__EXERCISE MATERIAL__:
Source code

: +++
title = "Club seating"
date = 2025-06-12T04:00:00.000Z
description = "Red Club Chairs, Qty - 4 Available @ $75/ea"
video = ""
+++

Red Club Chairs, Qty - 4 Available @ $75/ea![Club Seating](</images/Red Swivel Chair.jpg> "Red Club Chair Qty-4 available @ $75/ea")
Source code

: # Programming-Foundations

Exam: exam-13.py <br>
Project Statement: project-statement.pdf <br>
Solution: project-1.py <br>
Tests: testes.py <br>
* * *
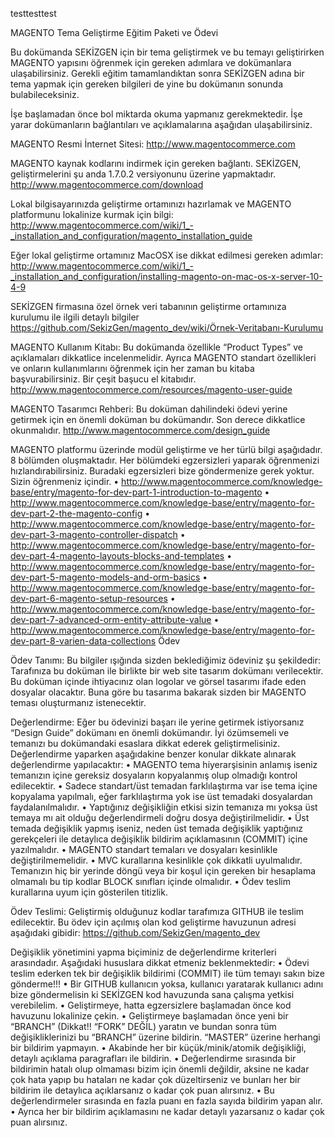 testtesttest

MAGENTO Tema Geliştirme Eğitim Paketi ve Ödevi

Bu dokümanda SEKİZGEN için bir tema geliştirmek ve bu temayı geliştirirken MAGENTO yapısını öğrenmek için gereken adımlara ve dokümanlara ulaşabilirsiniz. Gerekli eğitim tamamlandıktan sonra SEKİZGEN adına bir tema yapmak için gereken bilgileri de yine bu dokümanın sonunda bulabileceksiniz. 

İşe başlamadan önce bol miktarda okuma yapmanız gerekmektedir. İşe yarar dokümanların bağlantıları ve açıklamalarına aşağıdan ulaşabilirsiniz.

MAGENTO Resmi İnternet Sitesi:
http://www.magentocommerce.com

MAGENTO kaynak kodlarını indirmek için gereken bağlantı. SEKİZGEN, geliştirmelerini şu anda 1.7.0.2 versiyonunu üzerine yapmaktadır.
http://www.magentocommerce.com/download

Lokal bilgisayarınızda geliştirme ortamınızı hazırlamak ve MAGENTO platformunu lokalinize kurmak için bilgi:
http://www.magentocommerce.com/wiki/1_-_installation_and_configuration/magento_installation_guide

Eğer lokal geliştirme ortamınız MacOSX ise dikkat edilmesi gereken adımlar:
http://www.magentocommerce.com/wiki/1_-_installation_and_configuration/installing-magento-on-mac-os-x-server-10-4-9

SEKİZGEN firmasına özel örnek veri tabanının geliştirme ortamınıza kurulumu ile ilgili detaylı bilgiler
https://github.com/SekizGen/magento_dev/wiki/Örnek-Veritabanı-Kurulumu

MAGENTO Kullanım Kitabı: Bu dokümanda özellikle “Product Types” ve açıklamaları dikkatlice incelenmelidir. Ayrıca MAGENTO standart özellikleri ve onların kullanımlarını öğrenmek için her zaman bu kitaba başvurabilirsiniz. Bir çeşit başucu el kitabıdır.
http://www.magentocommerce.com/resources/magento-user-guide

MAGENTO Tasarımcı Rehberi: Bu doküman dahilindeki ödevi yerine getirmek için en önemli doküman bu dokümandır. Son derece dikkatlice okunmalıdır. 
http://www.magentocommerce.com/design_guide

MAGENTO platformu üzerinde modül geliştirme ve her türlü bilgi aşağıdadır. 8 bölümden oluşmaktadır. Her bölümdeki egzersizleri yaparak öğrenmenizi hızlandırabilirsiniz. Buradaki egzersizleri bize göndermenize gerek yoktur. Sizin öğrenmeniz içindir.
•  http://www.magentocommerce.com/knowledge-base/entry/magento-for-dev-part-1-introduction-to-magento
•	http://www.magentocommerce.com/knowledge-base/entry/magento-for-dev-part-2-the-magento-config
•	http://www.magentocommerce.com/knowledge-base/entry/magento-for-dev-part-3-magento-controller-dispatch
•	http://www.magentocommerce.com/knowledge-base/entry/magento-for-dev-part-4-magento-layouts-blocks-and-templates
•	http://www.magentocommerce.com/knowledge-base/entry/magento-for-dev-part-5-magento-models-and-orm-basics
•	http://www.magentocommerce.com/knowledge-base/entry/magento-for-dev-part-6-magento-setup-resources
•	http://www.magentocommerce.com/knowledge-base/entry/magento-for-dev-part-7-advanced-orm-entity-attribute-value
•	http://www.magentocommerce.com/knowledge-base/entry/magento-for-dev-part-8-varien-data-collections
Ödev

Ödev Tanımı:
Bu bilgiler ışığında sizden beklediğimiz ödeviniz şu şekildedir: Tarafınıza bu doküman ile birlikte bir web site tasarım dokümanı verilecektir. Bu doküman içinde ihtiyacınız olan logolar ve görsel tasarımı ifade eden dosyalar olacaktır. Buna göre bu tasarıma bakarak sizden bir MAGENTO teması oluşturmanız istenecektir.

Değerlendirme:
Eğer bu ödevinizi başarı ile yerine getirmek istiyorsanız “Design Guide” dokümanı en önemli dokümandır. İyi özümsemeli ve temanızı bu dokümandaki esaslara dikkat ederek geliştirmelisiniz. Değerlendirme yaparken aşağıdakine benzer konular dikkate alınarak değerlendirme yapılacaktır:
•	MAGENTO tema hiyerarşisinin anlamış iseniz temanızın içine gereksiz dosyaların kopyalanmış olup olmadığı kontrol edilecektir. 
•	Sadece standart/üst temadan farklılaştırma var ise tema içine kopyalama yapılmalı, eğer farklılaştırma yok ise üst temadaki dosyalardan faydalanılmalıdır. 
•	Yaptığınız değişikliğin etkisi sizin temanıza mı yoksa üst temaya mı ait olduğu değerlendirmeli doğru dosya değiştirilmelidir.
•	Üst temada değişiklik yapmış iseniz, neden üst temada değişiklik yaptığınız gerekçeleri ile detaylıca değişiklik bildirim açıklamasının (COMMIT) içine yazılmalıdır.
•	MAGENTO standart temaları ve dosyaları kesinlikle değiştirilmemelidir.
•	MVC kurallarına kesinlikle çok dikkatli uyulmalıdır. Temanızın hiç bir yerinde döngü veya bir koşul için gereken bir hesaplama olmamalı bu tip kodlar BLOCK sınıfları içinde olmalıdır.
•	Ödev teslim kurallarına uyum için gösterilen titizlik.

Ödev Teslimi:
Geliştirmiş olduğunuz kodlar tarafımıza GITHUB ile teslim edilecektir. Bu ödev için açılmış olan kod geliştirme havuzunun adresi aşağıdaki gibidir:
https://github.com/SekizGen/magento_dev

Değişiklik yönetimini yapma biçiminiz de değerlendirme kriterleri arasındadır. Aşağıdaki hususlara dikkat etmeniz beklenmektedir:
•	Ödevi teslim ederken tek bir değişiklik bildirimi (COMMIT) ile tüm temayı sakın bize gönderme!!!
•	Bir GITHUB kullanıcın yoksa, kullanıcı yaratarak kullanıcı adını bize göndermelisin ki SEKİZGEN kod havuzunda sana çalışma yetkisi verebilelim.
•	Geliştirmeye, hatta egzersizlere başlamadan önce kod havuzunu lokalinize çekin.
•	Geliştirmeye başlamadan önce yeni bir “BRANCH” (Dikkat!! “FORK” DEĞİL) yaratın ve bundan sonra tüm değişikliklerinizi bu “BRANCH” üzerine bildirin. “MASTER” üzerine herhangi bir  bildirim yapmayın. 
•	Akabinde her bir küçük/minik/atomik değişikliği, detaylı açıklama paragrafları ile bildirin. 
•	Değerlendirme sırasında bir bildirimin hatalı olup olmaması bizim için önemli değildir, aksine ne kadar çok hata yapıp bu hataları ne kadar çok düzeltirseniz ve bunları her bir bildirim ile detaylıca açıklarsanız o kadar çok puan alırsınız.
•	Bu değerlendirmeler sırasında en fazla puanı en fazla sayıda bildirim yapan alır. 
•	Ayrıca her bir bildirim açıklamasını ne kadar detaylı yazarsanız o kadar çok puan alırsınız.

__BRIEF__:
The number of lines in the listing above that contain "alırsınız" is all that should be stated.

__REPLY TO THE TASK__:
2